_Task requirements_: Please restate the records that follow word for word, omitting any images.

_Data shown_:
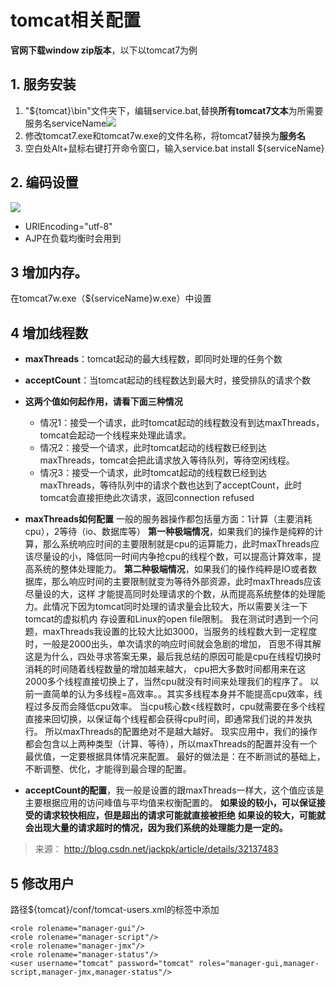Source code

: # tomcat相关配置
**官网下载window zip版本**，以下以tomcat7为例

## 1. 服务安装
1. "${tomcat}\bin"文件夹下，编辑service.bat,替换**所有tomcat7文本**为所需要服务名serviceName![](http://i.imgur.com/Yr4RYOS.png)
2. 修改tomcat7.exe和tomcat7w.exe的文件名称，将tomcat7替换为**服务名**
3. 空白处Alt+鼠标右键打开命令窗口，输入service.bat install ${serviceName}

## 2. 编码设置
![](http://i.imgur.com/YTVm12G.png)
- URIEncoding="utf-8"
- AJP在负载均衡时会用到

## 3 增加内存。
在tomcat7w.exe（${serviceName}w.exe）中设置

## 4 增加线程数
- **maxThreads**：tomcat起动的最大线程数，即同时处理的任务个数
- **acceptCount**：当tomcat起动的线程数达到最大时，接受排队的请求个数 

- **这两个值如何起作用，请看下面三种情况**
  - 情况1：接受一个请求，此时tomcat起动的线程数没有到达maxThreads，tomcat会起动一个线程来处理此请求。
  - 情况2：接受一个请求，此时tomcat起动的线程数已经到达maxThreads，tomcat会把此请求放入等待队列，等待空闲线程。
  - 情况3：接受一个请求，此时tomcat起动的线程数已经到达maxThreads，等待队列中的请求个数也达到了acceptCount，此时tomcat会直接拒绝此次请求，返回connection refused


- **maxThreads如何配置**
  一般的服务器操作都包括量方面：1计算（主要消耗cpu），2等待（io、数据库等）
  **第一种极端情况**，如果我们的操作是纯粹的计算，那么系统响应时间的主要限制就是cpu的运算能力，此时maxThreads应该尽量设的小，降低同一时间内争抢cpu的线程个数，可以提高计算效率，提高系统的整体处理能力。
  **第二种极端情况**，如果我们的操作纯粹是IO或者数据库，那么响应时间的主要限制就变为等待外部资源，此时maxThreads应该尽量设的大，这样 才能提高同时处理请求的个数，从而提高系统整体的处理能力。此情况下因为tomcat同时处理的请求量会比较大，所以需要关注一下tomcat的虚拟机内 存设置和Linux的open file限制。
  我在测试时遇到一个问题，maxThreads我设置的比较大比如3000，当服务的线程数大到一定程度时，一般是2000出头，单次请求的响应时间就会急剧的增加，
  百思不得其解这是为什么，四处寻求答案无果，最后我总结的原因可能是cpu在线程切换时消耗的时间随着线程数量的增加越来越大，
  cpu把大多数时间都用来在这2000多个线程直接切换上了，当然cpu就没有时间来处理我们的程序了。
  以前一直简单的认为多线程=高效率。。其实多线程本身并不能提高cpu效率，线程过多反而会降低cpu效率。
  当cpu核心数<线程数时，cpu就需要在多个线程直接来回切换，以保证每个线程都会获得cpu时间，即通常我们说的并发执行。
  所以maxThreads的配置绝对不是越大越好。
  现实应用中，我们的操作都会包含以上两种类型（计算、等待），所以maxThreads的配置并没有一个最优值，一定要根据具体情况来配置。
  最好的做法是：在不断测试的基础上，不断调整、优化，才能得到最合理的配置。
- **acceptCount的配置**，我一般是设置的跟maxThreads一样大，这个值应该是主要根据应用的访问峰值与平均值来权衡配置的。
  **如果设的较小，可以保证接受的请求较快相应，但是超出的请求可能就直接被拒绝**
  **如果设的较大，可能就会出现大量的请求超时的情况，因为我们系统的处理能力是一定的。**
> 来源： http://blog.csdn.net/jackpk/article/details/32137483

## 5 修改用户

路径${tomcat}/conf/tomcat-users.xml的<tomcat-users>标签中添加
```
<role rolename="manager-gui"/>
<role rolename="manager-script"/>
<role rolename="manager-jmx"/>
<role rolename="manager-status"/>
<user username="tomcat" password="tomcat" roles="manager-gui,manager-script,manager-jmx,manager-status"/>
```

_Your response_:
Source code

: # tomcat相关配置
**官网下载window zip版本**，以下以tomcat7为例

## 1. 服务安装
1. "${tomcat}\bin"文件夹下，编辑service.bat,替换**所有tomcat7文本**为所需要服务名serviceName![](http://i.imgur.com/Yr4RYOS.png)
2. 修改tomcat7.exe和tomcat7w.exe的文件名称，将tomcat7替换为**服务名**
3. 空白处Alt+鼠标右键打开命令窗口，输入service.bat install ${serviceName}

## 2. 编码设置
![](http://i.imgur.com/YTVm12G.png)
- URIEncoding="utf-8"
- AJP在负载均衡时会用到

## 3 增加内存。
在tomcat7w.exe（${serviceName}w.exe）中设置

## 4 增加线程数
- **maxThreads**：tomcat起动的最大线程数，即同时处理的任务个数
- **acceptCount**：当tomcat起动的线程数达到最大时，接受排队的请求个数 

- **这两个值如何起作用，请看下面三种情况**
  - 情况1：接受一个请求，此时tomcat起动的线程数没有到达maxThreads，tomcat会起动一个线程来处理此请求。
  - 情况2：接受一个请求，此时tomcat起动的线程数已经到达maxThreads，tomcat会把此请求放入等待队列，等待空闲线程。
  - 情况3：接受一个请求，此时tomcat起动的线程数已经到达maxThreads，等待队列中的请求个数也达到了acceptCount，此时tomcat会直接拒绝此次请求，返回connection refused


- **maxThreads如何配置**
  一般的服务器操作都包括量方面：1计算（主要消耗cpu），2等待（io、数据库等）
  **第一种极端情况**，如果我们的操作是纯粹的计算，那么系统响应时间的主要限制就是cpu的运算能力，此时maxThreads应该尽量设的小，降低同一时间内争抢cpu的线程个数，可以提高计算效率，提高系统的整体处理能力。
  **第二种极端情况**，如果我们的操作纯粹是IO或者数据库，那么响应时间的主要限制就变为等待外部资源，此时maxThreads应该尽量设的大，这样 才能提高同时处理请求的个数，从而提高系统整体的处理能力。此情况下因为tomcat同时处理的请求量会比较大，所以需要关注一下tomcat的虚拟机内 存设置和Linux的open file限制。
  我在测试时遇到一个问题，maxThreads我设置的比较大比如3000，当服务的线程数大到一定程度时，一般是2000出头，单次请求的响应时间就会急剧的增加，
  百思不得其解这是为什么，四处寻求答案无果，最后我总结的原因可能是cpu在线程切换时消耗的时间随着线程数量的增加越来越大，
  cpu把大多数时间都用来在这2000多个线程直接切换上了，当然cpu就没有时间来处理我们的程序了。
  以前一直简单的认为多线程=高效率。。其实多线程本身并不能提高cpu效率，线程过多反而会降低cpu效率。
  当cpu核心数<线程数时，cpu就需要在多个线程直接来回切换，以保证每个线程都会获得cpu时间，即通常我们说的并发执行。
  所以maxThreads的配置绝对不是越大越好。
  现实应用中，我们的操作都会包含以上两种类型（计算、等待），所以maxThreads的配置并没有一个最优值，一定要根据具体情况来配置。
  最好的做法是：在不断测试的基础上，不断调整、优化，才能得到最合理的配置。
- **acceptCount的配置**，我一般是设置的跟maxThreads一样大，这个值应该是主要根据应用的访问峰值与平均值来权衡配置的。
  **如果设的较小，可以保证接受的请求较快相应，但是超出的请求可能就直接被拒绝**
  **如果设的较大，可能就会出现大量的请求超时的情况，因为我们系统的处理能力是一定的。**
> 来源： http://blog.csdn.net/jackpk/article/details/32137483

## 5 修改用户

路径${tomcat}/conf/tomcat-users.xml的<tomcat-users>标签中添加
```
<role rolename="manager-gui"/>
<role rolename="manager-script"/>
<role rolename="manager-jmx"/>
<role rolename="manager-status"/>
<user username="tomcat" password="tomcat" roles="manager-gui,manager-script,manager-jmx,manager-status"/>
```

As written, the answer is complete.